**Problem statement**
Find the word "through" in the listing, and copy out each line where it turns up.
======== Provided records ========
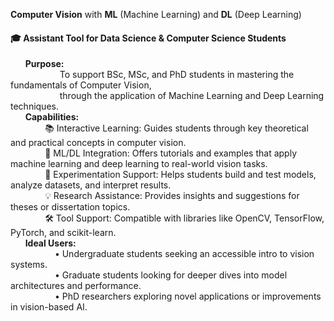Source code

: <label><b>Computer Vision</b> with <b>ML</b> (Machine Learning) and <b>DL</b> (Deep Learning)</label>
<h4>🎓 Assistant Tool for Data Science &amp; Computer Science Students</h4>
&nbsp;&nbsp;&nbsp;&nbsp;&nbsp;&nbsp;<b>Purpose:</b><br>
&nbsp;&nbsp;&nbsp;&nbsp;&nbsp;&nbsp;&nbsp;&nbsp;&nbsp;&nbsp;&nbsp;&nbsp;&nbsp;&nbsp;&nbsp;&nbsp;&nbsp;&nbsp;&nbsp;&nbsp;To support BSc, MSc, and PhD students in mastering the fundamentals of Computer Vision,<br>
&nbsp;&nbsp;&nbsp;&nbsp;&nbsp;&nbsp;&nbsp;&nbsp;&nbsp;&nbsp;&nbsp;&nbsp;&nbsp;&nbsp;&nbsp;&nbsp;&nbsp;&nbsp;&nbsp;&nbsp;through the application of Machine Learning and Deep Learning techniques.<br>
&nbsp;&nbsp;&nbsp;&nbsp;&nbsp;&nbsp;<b>Capabilities:</b><br>
&nbsp;&nbsp;&nbsp;&nbsp;&nbsp;&nbsp;&nbsp;&nbsp;&nbsp;&nbsp;&nbsp;&nbsp;&nbsp;&nbsp;📚 Interactive Learning: Guides students through key theoretical and practical concepts in computer vision.<br>
&nbsp;&nbsp;&nbsp;&nbsp;&nbsp;&nbsp;&nbsp;&nbsp;&nbsp;&nbsp;&nbsp;&nbsp;&nbsp;&nbsp;🧠 ML/DL Integration: Offers tutorials and examples that apply machine learning and deep learning to real-world vision tasks.<br>
&nbsp;&nbsp;&nbsp;&nbsp;&nbsp;&nbsp;&nbsp;&nbsp;&nbsp;&nbsp;&nbsp;&nbsp;&nbsp;&nbsp;🧪 Experimentation Support: Helps students build and test models, analyze datasets, and interpret results.<br>
&nbsp;&nbsp;&nbsp;&nbsp;&nbsp;&nbsp;&nbsp;&nbsp;&nbsp;&nbsp;&nbsp;&nbsp;&nbsp;&nbsp;💡 Research Assistance: Provides insights and suggestions for theses or dissertation topics.<br>
&nbsp;&nbsp;&nbsp;&nbsp;&nbsp;&nbsp;&nbsp;&nbsp;&nbsp;&nbsp;&nbsp;&nbsp;&nbsp;&nbsp;🛠️ Tool Support: Compatible with libraries like OpenCV, TensorFlow, PyTorch, and scikit-learn.<br>
&nbsp;&nbsp;&nbsp;&nbsp;&nbsp;&nbsp;<b>Ideal Users:</b><br>
&nbsp;&nbsp;&nbsp;&nbsp;&nbsp;&nbsp;&nbsp;&nbsp;&nbsp;&nbsp;&nbsp;&nbsp;&nbsp;&nbsp;&nbsp;&nbsp;&nbsp;&nbsp;• Undergraduate students seeking an accessible intro to vision systems.</br>
&nbsp;&nbsp;&nbsp;&nbsp;&nbsp;&nbsp;&nbsp;&nbsp;&nbsp;&nbsp;&nbsp;&nbsp;&nbsp;&nbsp;&nbsp;&nbsp;&nbsp;&nbsp;• Graduate students looking for deeper dives into model architectures and performance.</br>
&nbsp;&nbsp;&nbsp;&nbsp;&nbsp;&nbsp;&nbsp;&nbsp;&nbsp;&nbsp;&nbsp;&nbsp;&nbsp;&nbsp;&nbsp;&nbsp;&nbsp;&nbsp;• PhD researchers exploring novel applications or improvements in vision-based AI.</br>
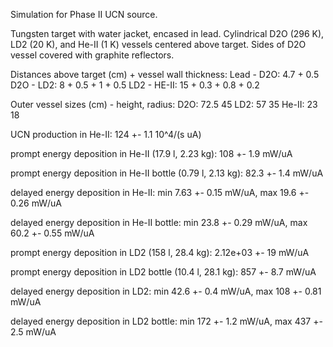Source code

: Simulation for Phase II UCN source.

Tungsten target with water jacket, encased in lead.
Cylindrical D2O (296 K), LD2 (20 K), and He-II (1 K) vessels centered above target.
Sides of D2O vessel covered with graphite reflectors.

Distances above target (cm) + vessel wall thickness:
Lead - D2O: 4.7 + 0.5
D2O - LD2: 8 + 0.5 + 1 + 0.5
LD2 - HE-II: 15 + 0.3 + 0.8 + 0.2

Outer vessel sizes (cm) - height, radius:
D2O: 72.5 45
LD2: 57 35
He-II: 23 18

UCN production in He-II:
124 +- 1.1 10^4/(s uA)

prompt energy deposition in He-II (17.9 l, 2.23 kg):
108 +- 1.9 mW/uA

prompt energy deposition in He-II bottle (0.79 l, 2.13 kg):
82.3 +- 1.4 mW/uA

delayed energy deposition in He-II:
min 7.63 +- 0.15 mW/uA, max 19.6 +- 0.26 mW/uA

delayed energy deposition in He-II bottle:
min 23.8 +- 0.29 mW/uA, max 60.2 +- 0.55 mW/uA

prompt energy deposition in LD2 (158 l, 28.4 kg):
2.12e+03 +- 19 mW/uA

prompt energy deposition in LD2 bottle (10.4 l, 28.1 kg):
857 +- 8.7 mW/uA

delayed energy deposition in LD2:
min 42.6 +- 0.4 mW/uA, max 108 +- 0.81 mW/uA

delayed energy deposition in LD2 bottle:
min 172 +- 1.2 mW/uA, max 437 +- 2.5 mW/uA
========
**Answer to this exercise**
&nbsp;&nbsp;&nbsp;&nbsp;&nbsp;&nbsp;&nbsp;&nbsp;&nbsp;&nbsp;&nbsp;&nbsp;&nbsp;&nbsp;&nbsp;&nbsp;&nbsp;&nbsp;&nbsp;&nbsp;through the application of Machine Learning and Deep Learning techniques.<br>
&nbsp;&nbsp;&nbsp;&nbsp;&nbsp;&nbsp;&nbsp;&nbsp;&nbsp;&nbsp;&nbsp;&nbsp;&nbsp;&nbsp;📚 Interactive Learning: Guides students through key theoretical and practical concepts in computer vision.<br>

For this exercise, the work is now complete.